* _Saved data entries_
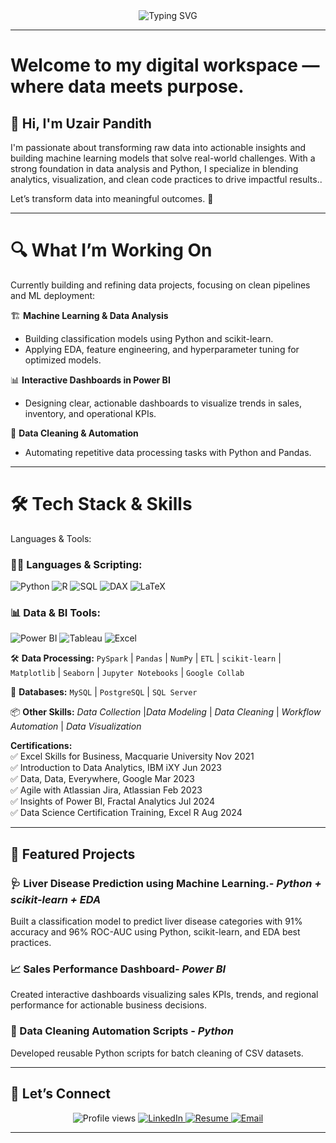 <div align="center">
  <img src="https://readme-typing-svg.herokuapp.com?font=Cascadia+Code&size=28&duration=3000&pause=1000&color=00BFFF&center=true&vCenter=true&width=900&lines=📚+Translating+Research+into+Data-Driven+Strategy;📐+Exploring+Patterns+Through+Quantitative+Analysis;🧠+Bridging+Theoretical+Insight+and+Real-World+Impact" alt="Typing SVG">
</div>

----
# Welcome to my digital workspace — where data meets purpose.
## 👋 Hi, I'm Uzair Pandith 
I'm passionate about transforming raw data into actionable insights and building machine learning models that solve real-world challenges. With a strong foundation in data analysis and Python, I specialize in blending analytics, visualization, and clean code practices to drive impactful results..

Let’s transform data into meaningful outcomes. 🚀

---
# 🔍 What I’m Working On

Currently building and refining data projects, focusing on clean pipelines and ML deployment:

🏗️ **Machine Learning & Data Analysis**
- Building classification models using Python and scikit-learn.
- Applying EDA, feature engineering, and hyperparameter tuning for optimized models.

📊 **Interactive Dashboards in Power BI**
- Designing clear, actionable dashboards to visualize trends in sales, inventory, and operational KPIs.

🧹 **Data Cleaning & Automation**
- Automating repetitive data processing tasks with Python and Pandas.

---
# 🛠️ Tech Stack & Skills

Languages & Tools:
### 🧑‍💻 Languages & Scripting:

![Python](https://img.shields.io/badge/Python-3776AB?logo=python&logoColor=white&style=flat-square)
![R](https://img.shields.io/badge/R-276DC3?logo=r&logoColor=white&style=flat-square)
![SQL](https://img.shields.io/badge/SQL-4479A1?logo=postgresql&logoColor=white&style=flat-square)
![DAX](https://img.shields.io/badge/DAX-1176C1?logo=powerbi&logoColor=white&style=flat-square)
![LaTeX](https://img.shields.io/badge/LaTeX-008080?logo=latex&logoColor=white&style=flat-square)


### 📊 Data & BI Tools:
![Power BI](https://img.shields.io/badge/PowerBI-F2C811?style=for-the-badge&logo=powerbi&logoColor=black)
![Tableau](https://img.shields.io/badge/Tableau-E97627?style=for-the-badge&logo=tableau&logoColor=white)
![Excel](https://img.shields.io/badge/Excel-217346?style=for-the-badge&logo=microsoft-excel&logoColor=white)

🛠️ **Data Processing:** `PySpark` | `Pandas` | `NumPy` | `ETL` | `scikit-learn` | `Matplotlib` | `Seaborn` | `Jupyter Notebooks` | `Google Collab`

📂 **Databases:** `MySQL` | `PostgreSQL` | `SQL Server`  

📦 **Other Skills:**  *Data Collection* |*Data Modeling* | *Data Cleaning* | *Workflow Automation* | *Data Visualization*  


**Certifications:** <br>
✅ Excel Skills for Business, Macquarie University Nov 2021 <br>
✅ Introduction to Data Analytics, IBM iXY Jun 2023<br>
✅ Data, Data, Everywhere, Google Mar 2023<br>
✅ Agile with Atlassian Jira, Atlassian Feb 2023<br>
✅ Insights of Power BI, Fractal Analytics Jul 2024<br>
✅ Data Science Certification Training, Excel R Aug 2024

---
## 🚀 Featured Projects

### 🩺 Liver Disease Prediction using Machine Learning.- *Python + scikit-learn + EDA*
Built a classification model to predict liver disease categories with 91% accuracy and 96% ROC-AUC using Python, scikit-learn, and EDA best practices.

### 📈 Sales Performance Dashboard- *Power BI*
Created interactive dashboards visualizing sales KPIs, trends, and regional performance for actionable business decisions.

### 🧹 Data Cleaning Automation Scripts - *Python*
Developed reusable Python scripts for batch cleaning of CSV datasets.

---
## 🤝 Let’s Connect

<p align="center">
  <img src="https://komarev.com/ghpvc/?username=uzairpandith&style=for-the-badge&color=brightgreen" alt="Profile views" />
  
  <a href="https://linkedin.com/in/uzair-pandith" target="_blank">
    <img src="https://img.shields.io/badge/LinkedIn-Connect-blue?logo=linkedin&style=for-the-badge" alt="LinkedIn"/>
  </a>
  <a href="https://resume.uzairpandith.com" target="_blank">
    <img src="https://img.shields.io/badge/Resume-View-orange?logo=readthedocs&style=for-the-badge" alt="Resume"/>
  </a>
  <a href="mailto:pandithuzair@gmail.com" target="_blank">
    <img src="https://img.shields.io/badge/Email-pandithuzair@gmail.com-red?logo=gmail&style=for-the-badge" alt="Email"/>
  </a>
</p>

---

* _THE TASK_
Lines from the one containing "## 🤝 Let’s Connect" through the final line of the entries are the only ones to print, and each must match exactly.

* _ANSWER SECTION_
## 🤝 Let’s Connect

<p align="center">
  <img src="https://komarev.com/ghpvc/?username=uzairpandith&style=for-the-badge&color=brightgreen" alt="Profile views" />
  
  <a href="https://linkedin.com/in/uzair-pandith" target="_blank">
    <img src="https://img.shields.io/badge/LinkedIn-Connect-blue?logo=linkedin&style=for-the-badge" alt="LinkedIn"/>
  </a>
  <a href="https://resume.uzairpandith.com" target="_blank">
    <img src="https://img.shields.io/badge/Resume-View-orange?logo=readthedocs&style=for-the-badge" alt="Resume"/>
  </a>
  <a href="mailto:pandithuzair@gmail.com" target="_blank">
    <img src="https://img.shields.io/badge/Email-pandithuzair@gmail.com-red?logo=gmail&style=for-the-badge" alt="Email"/>
  </a>
</p>

---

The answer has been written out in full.